Personal details
- Born: Cheddi Jagan Jr.
- Party: People's National Congress Party/Granger Fraction
- Other political affiliations: Unity Party of Guyana; Guyana Third Force;
- Children: 1
- Parents: Cheddi Jagan; Janet Jagan;
- Relatives: Suzanne Wasserman (cousin)
- Occupation: Dentist, politician
- Nickname(s): Joey Jagan Cheddi Jagan II

= Joey Jagan =

Guyanese politician

Cheddi "Joey" Jagan Jr. is a dentist and a politician in Guyana.

==Early life and family==
Jagan is the son of two past Guyanese Presidents, Cheddi Jagan and Janet Jagan. His father was a Hindu Indo-Guyanese whose parents came from India to work on the plantations of Guyana. His mother was an American Ashkenazi Jew from Chicago who was of Hungarian and Romanian Jewish descent and a supporter of Palestine. He has a sister, Nadira Jagan-Brancier.

==Political activity==
In politics, he is the co-founder of the Unity Party of Guyana, a pro-capitalist party seeking to bring more foreign investment to Guyana (which made him an opposite to his parents, who were socialists).

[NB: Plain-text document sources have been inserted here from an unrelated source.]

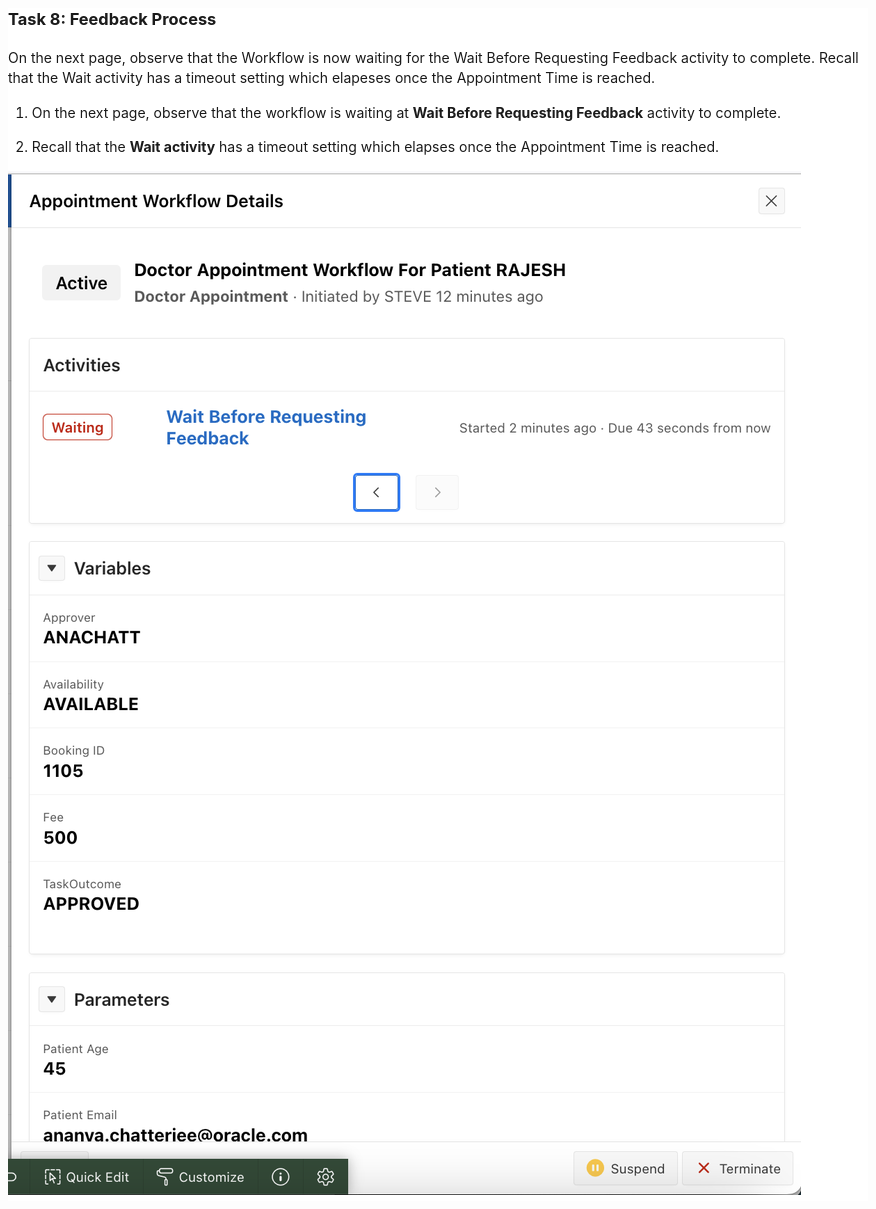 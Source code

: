 ### Task 8: Feedback Process

On the next page, observe that the Workflow is now waiting for the Wait Before Requesting Feedback activity to complete. Recall that the Wait activity has a timeout setting which elapeses once the Appointment Time is reached.


1. On the next page, observe that the workflow is waiting at **Wait Before Requesting Feedback** activity to complete.

2. Recall that the **Wait activity** has a timeout setting which elapses once the Appointment Time is reached.

  ![wait for appointment](./images/wait-for-feedback.png " ")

In 2006, Jagan, joined with Peter Ramsaroop, Paul Hardy and Rupert Roopnarine to form the Guyana Third Force. In 2011, Jagan returned to the party of his father, the People's Progressive Party (PPP), having previously been a leading critic of it, along with Ramsaroop, the leader of Vision Guyana. Joey Jagan subsequently joined with People's National Congress and campaigned vigorously for their eventual victory in the Presidential election (a political/social organization in Guyana).

==Personal life==
Jagan was a supporter of the People's National Congress (APNU).